## Records excerpted from a collection:
▬▬▬▬▬▬▬▬▬▬

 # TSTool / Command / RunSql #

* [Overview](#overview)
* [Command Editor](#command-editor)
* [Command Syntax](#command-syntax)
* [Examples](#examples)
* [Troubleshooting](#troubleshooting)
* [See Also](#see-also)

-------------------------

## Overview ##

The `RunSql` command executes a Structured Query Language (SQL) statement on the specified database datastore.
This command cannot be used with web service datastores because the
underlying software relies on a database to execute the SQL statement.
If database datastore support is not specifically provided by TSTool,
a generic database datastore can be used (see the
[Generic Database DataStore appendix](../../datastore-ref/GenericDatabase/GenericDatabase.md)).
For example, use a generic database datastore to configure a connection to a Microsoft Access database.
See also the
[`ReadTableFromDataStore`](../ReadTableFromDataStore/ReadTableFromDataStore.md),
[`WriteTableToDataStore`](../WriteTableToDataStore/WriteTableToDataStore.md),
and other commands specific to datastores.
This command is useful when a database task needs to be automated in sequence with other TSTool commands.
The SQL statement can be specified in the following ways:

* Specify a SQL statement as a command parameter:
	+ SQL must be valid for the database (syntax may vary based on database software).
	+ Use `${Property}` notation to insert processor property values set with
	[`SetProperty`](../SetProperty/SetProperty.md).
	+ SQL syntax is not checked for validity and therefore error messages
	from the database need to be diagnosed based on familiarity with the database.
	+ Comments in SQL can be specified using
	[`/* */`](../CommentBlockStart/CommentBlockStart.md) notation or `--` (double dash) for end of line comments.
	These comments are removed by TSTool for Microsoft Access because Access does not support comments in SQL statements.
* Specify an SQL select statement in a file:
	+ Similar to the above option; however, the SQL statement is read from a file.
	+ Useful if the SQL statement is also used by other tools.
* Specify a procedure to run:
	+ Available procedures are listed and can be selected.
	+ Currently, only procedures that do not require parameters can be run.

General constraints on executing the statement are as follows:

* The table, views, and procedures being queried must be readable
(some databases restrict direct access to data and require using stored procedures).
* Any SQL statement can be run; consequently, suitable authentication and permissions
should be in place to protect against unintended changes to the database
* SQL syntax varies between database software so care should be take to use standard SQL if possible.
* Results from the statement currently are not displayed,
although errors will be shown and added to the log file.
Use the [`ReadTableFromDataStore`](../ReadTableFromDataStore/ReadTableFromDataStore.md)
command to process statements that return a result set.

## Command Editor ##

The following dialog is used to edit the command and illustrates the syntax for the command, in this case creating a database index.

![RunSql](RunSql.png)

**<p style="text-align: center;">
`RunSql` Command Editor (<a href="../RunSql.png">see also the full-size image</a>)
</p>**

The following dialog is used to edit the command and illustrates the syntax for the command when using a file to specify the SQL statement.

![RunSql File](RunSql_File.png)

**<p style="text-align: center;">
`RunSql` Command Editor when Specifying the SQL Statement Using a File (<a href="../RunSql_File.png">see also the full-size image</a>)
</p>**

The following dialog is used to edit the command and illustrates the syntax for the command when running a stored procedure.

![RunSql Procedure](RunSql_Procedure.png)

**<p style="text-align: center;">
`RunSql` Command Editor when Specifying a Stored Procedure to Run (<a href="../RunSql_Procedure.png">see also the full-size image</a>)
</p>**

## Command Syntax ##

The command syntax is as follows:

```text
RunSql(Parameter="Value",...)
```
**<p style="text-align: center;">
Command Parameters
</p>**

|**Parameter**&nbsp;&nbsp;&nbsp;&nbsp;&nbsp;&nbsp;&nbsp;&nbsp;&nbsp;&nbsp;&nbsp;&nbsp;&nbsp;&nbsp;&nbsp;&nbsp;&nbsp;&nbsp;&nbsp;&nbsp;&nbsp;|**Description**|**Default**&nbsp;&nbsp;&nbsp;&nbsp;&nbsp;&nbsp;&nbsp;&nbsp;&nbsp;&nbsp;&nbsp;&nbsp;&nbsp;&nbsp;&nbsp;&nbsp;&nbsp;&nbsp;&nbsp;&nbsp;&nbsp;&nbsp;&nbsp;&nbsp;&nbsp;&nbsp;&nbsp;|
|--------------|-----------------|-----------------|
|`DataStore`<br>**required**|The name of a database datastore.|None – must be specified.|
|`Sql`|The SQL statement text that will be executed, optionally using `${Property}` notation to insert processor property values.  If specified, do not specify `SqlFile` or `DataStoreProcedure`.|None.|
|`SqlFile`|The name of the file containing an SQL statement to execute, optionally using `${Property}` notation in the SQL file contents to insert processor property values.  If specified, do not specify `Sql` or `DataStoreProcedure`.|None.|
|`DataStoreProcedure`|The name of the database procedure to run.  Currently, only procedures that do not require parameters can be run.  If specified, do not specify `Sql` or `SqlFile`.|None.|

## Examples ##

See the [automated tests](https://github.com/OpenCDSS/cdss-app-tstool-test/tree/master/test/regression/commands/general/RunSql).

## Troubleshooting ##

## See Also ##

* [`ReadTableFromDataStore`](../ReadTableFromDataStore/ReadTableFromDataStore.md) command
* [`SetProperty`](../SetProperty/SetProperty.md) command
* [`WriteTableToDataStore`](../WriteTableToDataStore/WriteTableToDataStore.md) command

▬▬▬▬▬▬▬▬▬▬

## Work order:
All lines above from the one with "If database datastore" to the one with "(some databases restrict", inclusive, should be copied exactly, and no other lines.

## Task output:
If database datastore support is not specifically provided by TSTool,
a generic database datastore can be used (see the
[Generic Database DataStore appendix](../../datastore-ref/GenericDatabase/GenericDatabase.md)).
For example, use a generic database datastore to configure a connection to a Microsoft Access database.
See also the
[`ReadTableFromDataStore`](../ReadTableFromDataStore/ReadTableFromDataStore.md),
[`WriteTableToDataStore`](../WriteTableToDataStore/WriteTableToDataStore.md),
and other commands specific to datastores.
This command is useful when a database task needs to be automated in sequence with other TSTool commands.
The SQL statement can be specified in the following ways:

* Specify a SQL statement as a command parameter:
	+ SQL must be valid for the database (syntax may vary based on database software).
	+ Use `${Property}` notation to insert processor property values set with
	[`SetProperty`](../SetProperty/SetProperty.md).
	+ SQL syntax is not checked for validity and therefore error messages
	from the database need to be diagnosed based on familiarity with the database.
	+ Comments in SQL can be specified using
	[`/* */`](../CommentBlockStart/CommentBlockStart.md) notation or `--` (double dash) for end of line comments.
	These comments are removed by TSTool for Microsoft Access because Access does not support comments in SQL statements.
* Specify an SQL select statement in a file:
	+ Similar to the above option; however, the SQL statement is read from a file.
	+ Useful if the SQL statement is also used by other tools.
* Specify a procedure to run:
	+ Available procedures are listed and can be selected.
	+ Currently, only procedures that do not require parameters can be run.

General constraints on executing the statement are as follows:

* The table, views, and procedures being queried must be readable
(some databases restrict direct access to data and require using stored procedures).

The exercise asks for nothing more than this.